Molecular biology of the cell
An approach for quantitative mapping of synaptic periactive zone architecture and organization
Steven J Del Signore, Margalit G Mitzner, Anne M Silveira, Thomas G Fai, Avital A Rodal
Drosophila, synaptic periactive zone, endocytosis
Following exocytosis at active zones, synaptic vesicle membranes and membrane-bound proteins must be recycled. The endocytic machinery that drives this recycling accumulates in the periactive zone (PAZ), a region of the synapse adjacent to active zones, but the organization of this machinery within the PAZ, and how PAZ composition relates to active zone release properties remains unknown. The PAZ is also enriched for cell adhesion proteins, but their function at these sites is poorly understood. Here, using Airyscan and STED imaging of Drosophila synapses, we develop a quantitative framework describing the organization and ultrastructure of the PAZ. Different endocytic proteins localize to distinct regions of the PAZ, suggesting that sub-domains are specialized for distinct biochemical activities, stages of membrane remodeling, or synaptic functions.

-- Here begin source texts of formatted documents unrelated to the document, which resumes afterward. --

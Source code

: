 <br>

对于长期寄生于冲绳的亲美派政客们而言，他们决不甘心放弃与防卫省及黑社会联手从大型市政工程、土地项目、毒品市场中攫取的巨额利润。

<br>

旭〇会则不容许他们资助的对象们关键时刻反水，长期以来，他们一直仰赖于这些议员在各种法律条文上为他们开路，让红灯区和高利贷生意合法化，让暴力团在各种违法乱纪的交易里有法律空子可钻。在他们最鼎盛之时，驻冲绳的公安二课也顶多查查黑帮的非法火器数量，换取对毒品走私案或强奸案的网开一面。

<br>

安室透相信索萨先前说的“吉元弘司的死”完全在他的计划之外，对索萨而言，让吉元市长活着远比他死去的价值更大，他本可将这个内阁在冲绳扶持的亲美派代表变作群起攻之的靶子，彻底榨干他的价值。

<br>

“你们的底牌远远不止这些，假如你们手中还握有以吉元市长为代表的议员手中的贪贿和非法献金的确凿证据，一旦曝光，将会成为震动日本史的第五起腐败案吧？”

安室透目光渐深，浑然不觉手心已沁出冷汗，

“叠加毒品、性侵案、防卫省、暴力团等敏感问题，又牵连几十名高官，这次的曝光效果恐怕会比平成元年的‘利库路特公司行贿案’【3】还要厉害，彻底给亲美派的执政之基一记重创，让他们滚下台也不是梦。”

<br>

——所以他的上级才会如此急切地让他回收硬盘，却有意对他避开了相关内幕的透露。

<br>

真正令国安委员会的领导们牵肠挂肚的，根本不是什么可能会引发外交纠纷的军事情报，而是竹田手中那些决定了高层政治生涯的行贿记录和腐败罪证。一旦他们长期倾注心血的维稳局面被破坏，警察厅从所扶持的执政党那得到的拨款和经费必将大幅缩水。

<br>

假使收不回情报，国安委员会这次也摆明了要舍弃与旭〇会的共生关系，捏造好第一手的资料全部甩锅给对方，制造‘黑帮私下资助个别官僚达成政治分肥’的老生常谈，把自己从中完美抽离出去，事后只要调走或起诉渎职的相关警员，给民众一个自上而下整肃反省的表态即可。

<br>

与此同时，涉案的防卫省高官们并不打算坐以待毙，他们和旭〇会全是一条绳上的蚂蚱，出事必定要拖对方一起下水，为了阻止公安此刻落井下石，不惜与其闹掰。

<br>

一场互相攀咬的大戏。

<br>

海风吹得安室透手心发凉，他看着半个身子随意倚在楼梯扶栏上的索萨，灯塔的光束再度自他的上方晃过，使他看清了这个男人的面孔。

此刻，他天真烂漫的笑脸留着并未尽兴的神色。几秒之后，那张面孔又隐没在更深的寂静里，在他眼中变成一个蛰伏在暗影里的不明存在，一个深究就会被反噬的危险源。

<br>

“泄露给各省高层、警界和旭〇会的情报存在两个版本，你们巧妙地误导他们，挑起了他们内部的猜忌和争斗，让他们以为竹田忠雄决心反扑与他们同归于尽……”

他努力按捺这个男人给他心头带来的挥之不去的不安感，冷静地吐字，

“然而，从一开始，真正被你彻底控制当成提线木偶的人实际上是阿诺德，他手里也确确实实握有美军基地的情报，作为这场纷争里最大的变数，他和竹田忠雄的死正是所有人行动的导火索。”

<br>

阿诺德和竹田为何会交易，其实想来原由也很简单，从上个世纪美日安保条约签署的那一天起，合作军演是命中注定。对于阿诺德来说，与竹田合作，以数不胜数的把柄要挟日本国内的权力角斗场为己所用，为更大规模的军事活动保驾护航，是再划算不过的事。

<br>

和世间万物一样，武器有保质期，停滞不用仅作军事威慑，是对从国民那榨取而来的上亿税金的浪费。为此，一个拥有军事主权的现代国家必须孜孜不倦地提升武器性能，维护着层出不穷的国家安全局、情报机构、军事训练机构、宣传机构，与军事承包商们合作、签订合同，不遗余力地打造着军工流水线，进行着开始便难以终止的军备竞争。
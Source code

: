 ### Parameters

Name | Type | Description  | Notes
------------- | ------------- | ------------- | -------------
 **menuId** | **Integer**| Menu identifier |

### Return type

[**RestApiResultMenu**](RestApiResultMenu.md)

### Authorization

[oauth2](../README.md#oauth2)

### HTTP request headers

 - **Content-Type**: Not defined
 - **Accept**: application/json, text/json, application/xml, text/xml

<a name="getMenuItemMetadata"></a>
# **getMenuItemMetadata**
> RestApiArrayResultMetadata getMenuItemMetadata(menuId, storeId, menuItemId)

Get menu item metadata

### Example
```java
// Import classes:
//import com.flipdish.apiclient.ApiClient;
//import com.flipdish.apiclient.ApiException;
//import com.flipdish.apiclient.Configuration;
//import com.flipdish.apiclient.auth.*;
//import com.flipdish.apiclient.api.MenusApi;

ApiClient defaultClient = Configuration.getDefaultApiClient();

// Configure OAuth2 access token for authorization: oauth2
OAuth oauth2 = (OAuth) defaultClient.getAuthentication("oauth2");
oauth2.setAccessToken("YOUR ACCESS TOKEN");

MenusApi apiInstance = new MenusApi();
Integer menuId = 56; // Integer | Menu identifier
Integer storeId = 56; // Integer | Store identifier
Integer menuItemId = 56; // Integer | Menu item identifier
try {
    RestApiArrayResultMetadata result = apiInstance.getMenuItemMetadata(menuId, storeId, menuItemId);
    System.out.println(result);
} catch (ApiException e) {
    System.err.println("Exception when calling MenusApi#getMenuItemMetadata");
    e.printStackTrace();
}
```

We find that the accumulation and distribution of endocytic but not adhesion PAZ proteins correlate with the abundance of the scaffolding protein Bruchpilot at active zones – a structural correlate of release probability. These data suggest that endocytic and exocytic activities are spatially correlated. Taken together, our results identify novel relationships between the exocytic and endocytic apparatus at the synapse and provide a new conceptual framework to quantify synaptic architecture.